Copy out each line of the data below in which the string "page" appears.
Top of Material for this exercise
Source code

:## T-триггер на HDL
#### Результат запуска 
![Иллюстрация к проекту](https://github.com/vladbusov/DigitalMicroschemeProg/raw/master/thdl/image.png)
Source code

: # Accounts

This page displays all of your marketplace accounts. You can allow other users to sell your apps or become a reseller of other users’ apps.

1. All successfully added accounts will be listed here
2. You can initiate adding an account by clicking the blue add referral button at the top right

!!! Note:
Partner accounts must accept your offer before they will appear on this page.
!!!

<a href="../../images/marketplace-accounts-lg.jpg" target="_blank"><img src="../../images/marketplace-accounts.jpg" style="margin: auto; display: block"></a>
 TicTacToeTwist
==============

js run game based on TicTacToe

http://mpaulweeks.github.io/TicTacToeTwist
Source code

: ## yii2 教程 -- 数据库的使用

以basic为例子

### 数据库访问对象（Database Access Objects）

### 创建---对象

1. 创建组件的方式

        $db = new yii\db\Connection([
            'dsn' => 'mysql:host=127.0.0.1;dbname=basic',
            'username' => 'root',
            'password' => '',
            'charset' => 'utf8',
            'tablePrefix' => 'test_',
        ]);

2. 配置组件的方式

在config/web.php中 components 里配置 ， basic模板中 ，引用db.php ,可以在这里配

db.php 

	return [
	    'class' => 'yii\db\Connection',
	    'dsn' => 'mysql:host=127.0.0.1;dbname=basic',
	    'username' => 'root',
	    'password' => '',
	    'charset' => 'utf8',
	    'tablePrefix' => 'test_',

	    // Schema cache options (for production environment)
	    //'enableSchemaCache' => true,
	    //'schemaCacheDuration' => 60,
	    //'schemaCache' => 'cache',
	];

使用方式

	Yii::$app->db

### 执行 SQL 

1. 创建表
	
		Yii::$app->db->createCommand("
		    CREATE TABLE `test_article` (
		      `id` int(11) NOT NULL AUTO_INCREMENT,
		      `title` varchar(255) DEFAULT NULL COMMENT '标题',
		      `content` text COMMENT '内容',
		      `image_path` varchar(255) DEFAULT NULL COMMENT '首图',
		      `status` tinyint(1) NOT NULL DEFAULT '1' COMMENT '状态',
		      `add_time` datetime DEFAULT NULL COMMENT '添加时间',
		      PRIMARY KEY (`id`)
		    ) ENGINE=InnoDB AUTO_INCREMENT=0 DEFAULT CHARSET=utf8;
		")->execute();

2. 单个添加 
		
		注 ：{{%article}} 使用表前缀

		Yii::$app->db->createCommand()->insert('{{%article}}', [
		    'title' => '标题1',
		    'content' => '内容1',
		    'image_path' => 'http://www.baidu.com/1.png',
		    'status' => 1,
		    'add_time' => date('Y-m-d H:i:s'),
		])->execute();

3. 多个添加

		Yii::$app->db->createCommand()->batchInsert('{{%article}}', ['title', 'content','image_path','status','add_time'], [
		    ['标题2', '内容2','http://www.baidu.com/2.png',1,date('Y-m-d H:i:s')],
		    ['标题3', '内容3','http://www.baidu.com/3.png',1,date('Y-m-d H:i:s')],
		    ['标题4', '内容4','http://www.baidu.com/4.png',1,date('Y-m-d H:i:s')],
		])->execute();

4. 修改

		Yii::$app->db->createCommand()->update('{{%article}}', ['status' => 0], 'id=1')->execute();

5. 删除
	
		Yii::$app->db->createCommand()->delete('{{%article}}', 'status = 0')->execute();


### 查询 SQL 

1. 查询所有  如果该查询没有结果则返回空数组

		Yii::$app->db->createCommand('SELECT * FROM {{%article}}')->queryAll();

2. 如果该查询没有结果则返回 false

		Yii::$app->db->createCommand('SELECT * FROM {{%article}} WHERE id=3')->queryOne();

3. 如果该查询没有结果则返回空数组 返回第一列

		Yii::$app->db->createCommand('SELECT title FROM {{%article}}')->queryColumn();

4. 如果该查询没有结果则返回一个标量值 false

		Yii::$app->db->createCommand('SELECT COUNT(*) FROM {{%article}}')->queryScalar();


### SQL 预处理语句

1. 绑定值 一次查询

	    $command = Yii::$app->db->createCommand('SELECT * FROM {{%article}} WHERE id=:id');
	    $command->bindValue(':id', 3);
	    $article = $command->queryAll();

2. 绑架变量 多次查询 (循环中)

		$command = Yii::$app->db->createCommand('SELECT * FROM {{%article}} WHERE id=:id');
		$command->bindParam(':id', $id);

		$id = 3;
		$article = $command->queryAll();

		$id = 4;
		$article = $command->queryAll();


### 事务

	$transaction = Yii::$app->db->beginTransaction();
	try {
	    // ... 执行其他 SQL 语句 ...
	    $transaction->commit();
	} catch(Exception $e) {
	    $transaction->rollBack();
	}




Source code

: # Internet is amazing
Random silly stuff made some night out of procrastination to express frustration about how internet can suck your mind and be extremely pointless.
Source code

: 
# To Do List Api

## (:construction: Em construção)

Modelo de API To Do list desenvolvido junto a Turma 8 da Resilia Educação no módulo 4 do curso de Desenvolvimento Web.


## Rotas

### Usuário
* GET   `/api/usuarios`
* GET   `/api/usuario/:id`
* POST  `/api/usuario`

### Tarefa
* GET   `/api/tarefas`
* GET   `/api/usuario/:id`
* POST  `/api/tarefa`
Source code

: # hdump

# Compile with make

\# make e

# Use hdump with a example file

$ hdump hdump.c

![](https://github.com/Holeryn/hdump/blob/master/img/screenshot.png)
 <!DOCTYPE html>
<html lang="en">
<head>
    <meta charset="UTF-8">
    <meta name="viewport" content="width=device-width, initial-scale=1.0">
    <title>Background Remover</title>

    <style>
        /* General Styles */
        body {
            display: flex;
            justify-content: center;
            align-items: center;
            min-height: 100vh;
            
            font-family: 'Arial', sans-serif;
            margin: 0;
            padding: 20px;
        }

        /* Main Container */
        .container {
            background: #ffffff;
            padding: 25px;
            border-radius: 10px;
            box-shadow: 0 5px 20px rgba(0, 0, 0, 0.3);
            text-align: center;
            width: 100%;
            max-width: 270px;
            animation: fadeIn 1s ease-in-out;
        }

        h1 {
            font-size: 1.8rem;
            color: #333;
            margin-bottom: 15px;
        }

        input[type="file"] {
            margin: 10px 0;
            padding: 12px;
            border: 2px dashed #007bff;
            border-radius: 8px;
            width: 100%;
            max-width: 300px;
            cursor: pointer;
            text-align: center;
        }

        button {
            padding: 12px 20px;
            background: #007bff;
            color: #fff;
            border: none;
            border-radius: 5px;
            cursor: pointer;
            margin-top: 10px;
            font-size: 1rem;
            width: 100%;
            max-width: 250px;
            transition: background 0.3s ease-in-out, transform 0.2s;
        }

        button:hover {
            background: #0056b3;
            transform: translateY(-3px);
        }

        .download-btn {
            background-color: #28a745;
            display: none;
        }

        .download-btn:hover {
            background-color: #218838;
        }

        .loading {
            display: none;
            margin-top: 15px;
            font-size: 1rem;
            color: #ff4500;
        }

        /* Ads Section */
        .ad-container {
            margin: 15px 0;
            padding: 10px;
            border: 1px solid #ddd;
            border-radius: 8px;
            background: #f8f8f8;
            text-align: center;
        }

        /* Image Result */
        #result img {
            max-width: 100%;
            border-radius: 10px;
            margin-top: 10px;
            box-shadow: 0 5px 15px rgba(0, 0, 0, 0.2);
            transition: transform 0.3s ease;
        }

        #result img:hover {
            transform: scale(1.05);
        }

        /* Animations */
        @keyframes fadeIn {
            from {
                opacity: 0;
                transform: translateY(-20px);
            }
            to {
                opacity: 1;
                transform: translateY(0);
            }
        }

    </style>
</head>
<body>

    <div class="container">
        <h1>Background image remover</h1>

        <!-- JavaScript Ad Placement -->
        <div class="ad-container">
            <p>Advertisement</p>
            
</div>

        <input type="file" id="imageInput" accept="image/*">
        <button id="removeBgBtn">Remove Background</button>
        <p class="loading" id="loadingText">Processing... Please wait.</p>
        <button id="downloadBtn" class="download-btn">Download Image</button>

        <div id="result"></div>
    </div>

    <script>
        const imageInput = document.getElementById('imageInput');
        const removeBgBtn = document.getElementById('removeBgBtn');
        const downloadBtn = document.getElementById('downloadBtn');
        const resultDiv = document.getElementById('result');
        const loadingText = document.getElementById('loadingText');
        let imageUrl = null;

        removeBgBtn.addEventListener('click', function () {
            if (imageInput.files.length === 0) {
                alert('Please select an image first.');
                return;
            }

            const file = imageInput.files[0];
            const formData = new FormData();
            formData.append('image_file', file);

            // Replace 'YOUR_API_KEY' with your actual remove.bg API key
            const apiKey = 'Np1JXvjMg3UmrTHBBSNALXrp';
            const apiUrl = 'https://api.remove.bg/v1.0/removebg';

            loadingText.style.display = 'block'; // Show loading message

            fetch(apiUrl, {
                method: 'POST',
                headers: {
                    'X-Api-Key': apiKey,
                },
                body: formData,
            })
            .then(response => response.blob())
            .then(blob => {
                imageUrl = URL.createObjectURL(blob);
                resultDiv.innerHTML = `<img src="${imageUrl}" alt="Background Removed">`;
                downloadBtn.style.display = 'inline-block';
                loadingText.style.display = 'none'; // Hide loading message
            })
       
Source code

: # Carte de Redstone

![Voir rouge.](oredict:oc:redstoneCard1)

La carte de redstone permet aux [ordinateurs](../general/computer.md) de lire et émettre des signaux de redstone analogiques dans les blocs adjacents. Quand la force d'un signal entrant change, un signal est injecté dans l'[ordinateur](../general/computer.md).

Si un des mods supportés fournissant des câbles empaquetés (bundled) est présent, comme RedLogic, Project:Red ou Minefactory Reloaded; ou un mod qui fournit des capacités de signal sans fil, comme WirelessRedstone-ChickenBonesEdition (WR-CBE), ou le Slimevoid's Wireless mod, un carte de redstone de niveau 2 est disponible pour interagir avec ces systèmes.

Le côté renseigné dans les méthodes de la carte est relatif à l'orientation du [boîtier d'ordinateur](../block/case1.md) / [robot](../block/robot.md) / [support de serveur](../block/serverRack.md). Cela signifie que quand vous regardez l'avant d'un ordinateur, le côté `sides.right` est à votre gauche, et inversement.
Bottom of Material for this exercise
§ **Written response**
This page displays all of your marketplace accounts. You can allow other users to sell your apps or become a reseller of other users’ apps.
Partner accounts must accept your offer before they will appear on this page.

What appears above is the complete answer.